Key takeaways:
- It’s possible to refinance a personal loan. However, you’ll want to ensure the new loan’s terms are more favorable before replacing your original one.
- The main factors to look for when refinancing include getting a lower interest rate, lower monthly payments, and better terms–such as a shorter repayment term.
- Refinancing may not be a smart financial move, as you could come across higher interest rates, fees, and penalties.
Though it may sound counterintuitive, borrowing money to pay off debt can be a smart way to save money and repay high-interest debt quickly. Rather than taking on more debt, you’re replacing an expensive debt with one that’s more affordable.

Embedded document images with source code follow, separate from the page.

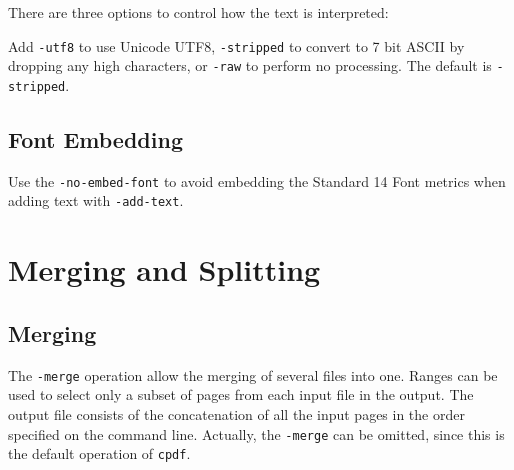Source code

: \documentclass{book}
\newcommand{\cpdf}{\texttt{cpdf}}
\begin{document}
\noindent There are three options to control how the text is interpreted:

\noindent{}

\noindent Add \verb!-utf8! to use Unicode UTF8, \verb!-stripped! to convert to 7
bit ASCII by dropping any high characters, or \verb!-raw! to perform no
processing. The default is \verb!-stripped!.


\section{Font Embedding}
Use the \texttt{-no-embed-font} to avoid embedding the Standard 14 Font metrics when adding text with \texttt{-add-text}.

\chapter{Merging and Splitting}
\noindent{}


  \vspace{12mm}
  \section{Merging}
  The \texttt{-merge} operation allow the merging of several files into one.
Ranges can be used to select only a subset of pages from each
input file in the output. The output file consists of the concatenation of all
the input pages in the order specified on the command line. Actually, the
\texttt{-merge} can be omitted, since this is the default operation of \cpdf.

\noindent{}
\end{document}
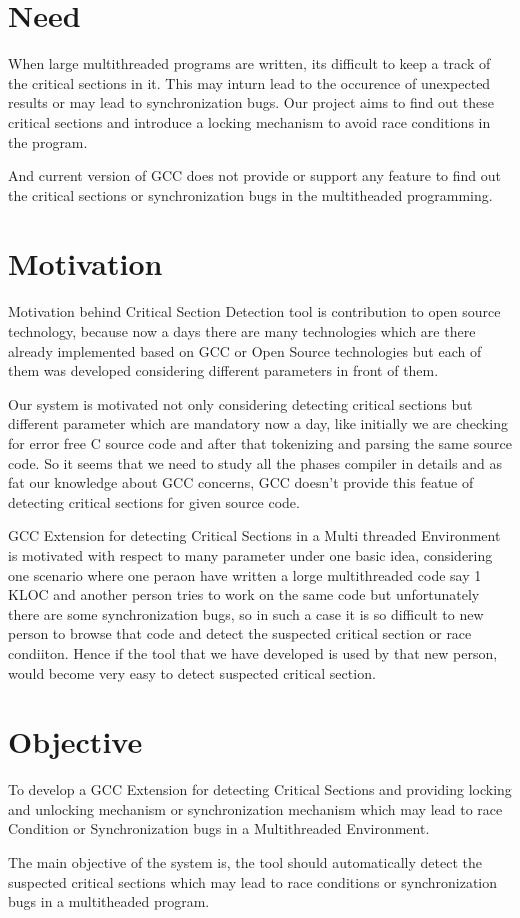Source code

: \section{Need}
When large multithreaded programs are written, its difficult to keep a track of the critical sections in it. This may inturn lead to the occurence of unexpected results or may lead to synchronization bugs. Our project aims to find out these critical sections and introduce a locking mechanism to avoid race conditions in the program.

And current version of GCC does not provide or support any feature to find out the critical sections or synchronization bugs in the multitheaded programming.

\section{Motivation}


Motivation behind Critical Section Detection tool is contribution to open source technology, because now a days there are many technologies which are there already implemented based on GCC or Open Source technologies but each of them was developed considering different parameters in front of them. 

Our system is motivated not only considering detecting critical sections but different parameter which are mandatory now a day, like initially we are checking for error free C source code and after that tokenizing and parsing the same source code. So it seems that we need to study all the phases compiler in details and as fat our knowledge about GCC concerns, GCC doesn't provide this featue of detecting critical sections for given source code.

GCC Extension for detecting Critical Sections in a Multi threaded Environment is motivated with respect to many parameter under one basic idea, considering one scenario where one peraon have written a lorge multithreaded code say 1 KLOC and another person tries to work on the same code but unfortunately there are some synchronization bugs, so in such a case it is so difficult to new person to browse that code and detect the suspected critical section or race condiiton. Hence if the tool that we have developed is used by that new person, would become very easy to detect suspected critical section.\\

\section{Objective}
To develop a GCC Extension for detecting Critical Sections and providing locking and unlocking mechanism or synchronization mechanism which may lead to race Condition or Synchronization bugs in a Multithreaded Environment.

The main objective of the system is, the tool should automatically detect the suspected critical sections which may lead to race conditions or synchronization bugs in a multitheaded program.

This financial strategy known as refinancing can also help with a personal loan. Say you want a lower interest rate, to reduce your monthly payment, or change your repayment term. Refinancing a personal loan can save you a significant amount of money. But depending on your financial situation, it’s not always a viable option.
Here’s how you can refinance your personal loan and what to know before starting the process.
Can you refinance a personal loan?
Yes, it’s possible to refinance a personal loan. To refinance a personal loan, you typically need to apply for a new loan or line of credit to pay off your existing debt. You could refinance a personal loan with the same bank or lender, or choose a different one depending on who offers the most favorable rates and terms.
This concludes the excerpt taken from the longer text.